邵令航第一次当着她的面连名带姓叫她,可叫过之后,剩下的话却卡在喉咙里,一个字都无法再说下去。
一种恐惧笼罩在他的心头,尖细刺耳的声音警告他,在她知道他隐瞒身份欺骗她的那刻起,她的聪明与伶俐,圆滑与锋芒,都将消失在他的视野里。她会变成畏惧权势的木偶,而不再是一个玲珑剔透的人。他们之间的关系已经脆如蝉翼,还经得起他的坦白吗?

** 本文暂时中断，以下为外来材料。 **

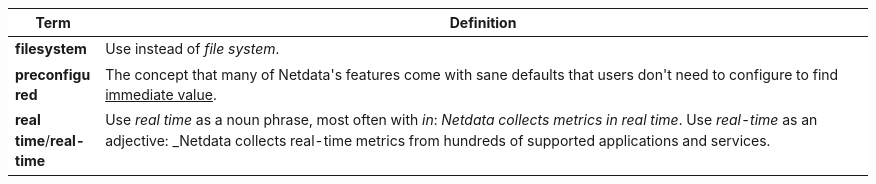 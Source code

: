 | Term                        | Definition                                                                                                                                                                                                                      |
|-----------------------------|---------------------------------------------------------------------------------------------------------------------------------------------------------------------------------------------------------------------------------|
| **filesystem**              | Use instead of _file system_.                                                                                                                                                                                                   |
| **preconfigured**           | The concept that many of Netdata's features come with sane defaults that users don't need to configure to find [immediate value](https://github.com/netdata/netdata/blob/master/docs/overview/why-netdata.md#simple-to-deploy). |
| **real time**/**real-time** | Use _real time_ as a noun phrase, most often with _in_: _Netdata collects metrics in real time_. Use _real-time_ as an adjective: _Netdata collects real-time metrics from hundreds of supported applications and services.     |


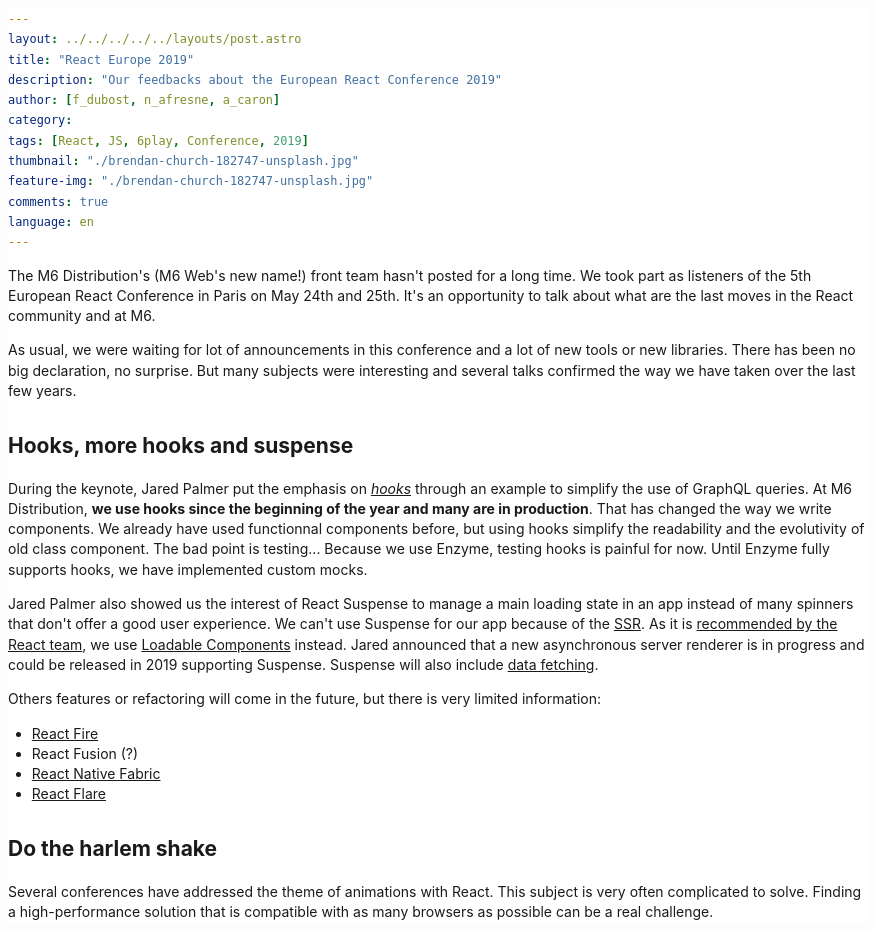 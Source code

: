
 ```yaml
---
layout: ../../../../../layouts/post.astro
title: "React Europe 2019"
description: "Our feedbacks about the European React Conference 2019"
author: [f_dubost, n_afresne, a_caron]
category:
tags: [React, JS, 6play, Conference, 2019]
thumbnail: "./brendan-church-182747-unsplash.jpg"
feature-img: "./brendan-church-182747-unsplash.jpg"
comments: true
language: en
---
```


The M6 Distribution's (M6 Web's new name!) front team hasn't posted for a long time. We took part as listeners of the 5th European React Conference in Paris on May 24th and 25th. It's an opportunity to talk about what are the last moves in the React community and at M6.

As usual, we were waiting for lot of announcements in this conference and a lot of new tools or new libraries. There has been no big declaration, no surprise. But many subjects were interesting and several talks confirmed the way we have taken over the last few years. 

## Hooks, more hooks and suspense

During the keynote, Jared Palmer put the emphasis on [_hooks_](https://reactjs.org/docs/hooks-overview.html) through an example to simplify the use of GraphQL queries. At M6 Distribution, **we use hooks since the beginning of the year and many are in production**. That has changed the way we write components. We already have used functionnal components before, but using hooks simplify the readability and the evolutivity of old class component. The bad point is testing... Because we use Enzyme, testing hooks is painful for now. Until Enzyme fully supports hooks, we have implemented custom mocks.

Jared Palmer also showed us the interest of React Suspense to manage a main loading state in an app instead of many spinners that don't offer a good user experience. We can't use Suspense for our app because of the [SSR](/2017/05/17/spa-mode-isomorphism-js). As it is [recommended by the React team](https://reactjs.org/docs/code-splitting.html#reactlazy), we use [Loadable Components](https://github.com/smooth-code/loadable-components) instead. Jared  announced that a new asynchronous server renderer is in progress and could be released in 2019 supporting Suspense. Suspense will also include [data fetching](https://reactjs.org/blog/2018/11/27/react-16-roadmap.html#react-16x-mid-2019-the-one-with-suspense-for-data-fetching).

Others features or refactoring will come in the future, but there is very limited information:
- [React Fire](https://github.com/facebook/react/issues/13525)
- React Fusion (?)
- [React Native Fabric](https://github.com/react-native-community/discussions-and-proposals/issues/4)
- [React Flare](https://github.com/facebook/react/issues/15257)

## Do the harlem shake

Several conferences have addressed the theme of animations with React. This subject is very often complicated to solve. Finding a high-performance solution that is compatible with as many browsers as possible can be a real challenge.

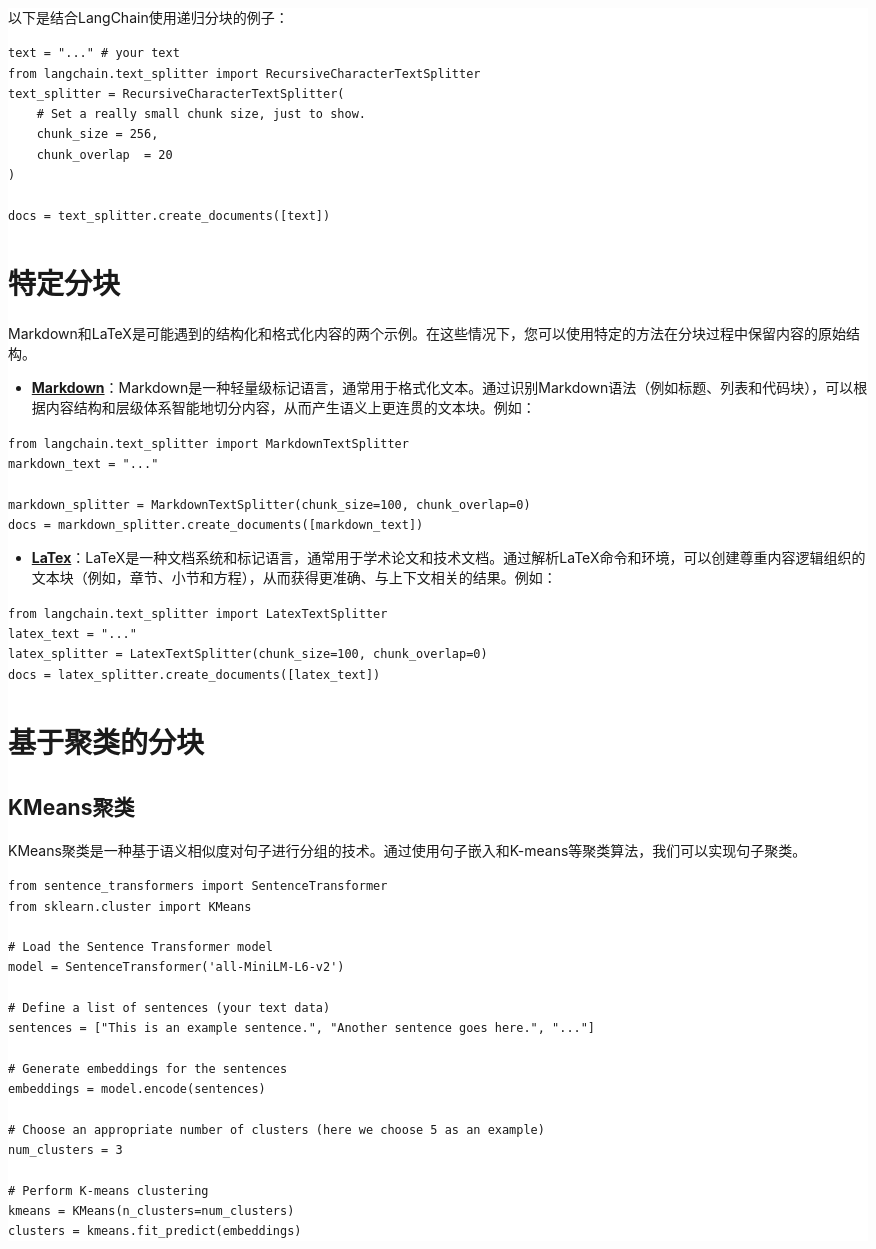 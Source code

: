 以下是结合LangChain使用递归分块的例子：

```
text = "..." # your text
from langchain.text_splitter import RecursiveCharacterTextSplitter
text_splitter = RecursiveCharacterTextSplitter(
    # Set a really small chunk size, just to show.
    chunk_size = 256,
    chunk_overlap  = 20
)

docs = text_splitter.create_documents([text])
```

# 特定分块

Markdown和LaTeX是可能遇到的结构化和格式化内容的两个示例。在这些情况下，您可以使用特定的方法在分块过程中保留内容的原始结构。

- [**Markdown**](https://link.juejin.cn/?target=https%3A%2F%2Fwww.markdownguide.org%2F)：Markdown是一种轻量级标记语言，通常用于格式化文本。通过识别Markdown语法（例如标题、列表和代码块），可以根据内容结构和层级体系智能地切分内容，从而产生语义上更连贯的文本块。例如：

```
from langchain.text_splitter import MarkdownTextSplitter
markdown_text = "..."

markdown_splitter = MarkdownTextSplitter(chunk_size=100, chunk_overlap=0)
docs = markdown_splitter.create_documents([markdown_text])
```

- [**LaTex**](https://link.juejin.cn/?target=https%3A%2F%2Fwww.latex-project.org%2F)：LaTeX是一种文档系统和标记语言，通常用于学术论文和技术文档。通过解析LaTeX命令和环境，可以创建尊重内容逻辑组织的文本块（例如，章节、小节和方程），从而获得更准确、与上下文相关的结果。例如：

```
from langchain.text_splitter import LatexTextSplitter
latex_text = "..."
latex_splitter = LatexTextSplitter(chunk_size=100, chunk_overlap=0)
docs = latex_splitter.create_documents([latex_text])
```

# 基于聚类的分块

## **KMeans聚类**

KMeans聚类是一种基于语义相似度对句子进行分组的技术。通过使用句子嵌入和K-means等聚类算法，我们可以实现句子聚类。

```
from sentence_transformers import SentenceTransformer
from sklearn.cluster import KMeans

# Load the Sentence Transformer model
model = SentenceTransformer('all-MiniLM-L6-v2')

# Define a list of sentences (your text data)
sentences = ["This is an example sentence.", "Another sentence goes here.", "..."]

# Generate embeddings for the sentences
embeddings = model.encode(sentences)

# Choose an appropriate number of clusters (here we choose 5 as an example)
num_clusters = 3

# Perform K-means clustering
kmeans = KMeans(n_clusters=num_clusters)
clusters = kmeans.fit_predict(embeddings)
```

“我其实就是想试试你。”他舔了下嘴唇,心头满是懊悔,却也只能继续骗她。看着她蹙起的眉眼,他继续道:“我和侯爷是铁打的兄弟,这辈子我都不会算计他。相反,正是因为相信他的为人,我才将你送进侯府。你昨晚的话我已经带给侯爷,他很欣赏你的聪明和能干,也明白了侯府现有的状况,所以侯府会是你大展拳脚的地方。想做什么尽管放手去做,福瑞也可任你差遣。”他停顿了下,目光如炬,“有我和侯爷在你身后,自会保你周全,你只需想着如何帮侯爷将侯府整顿好。”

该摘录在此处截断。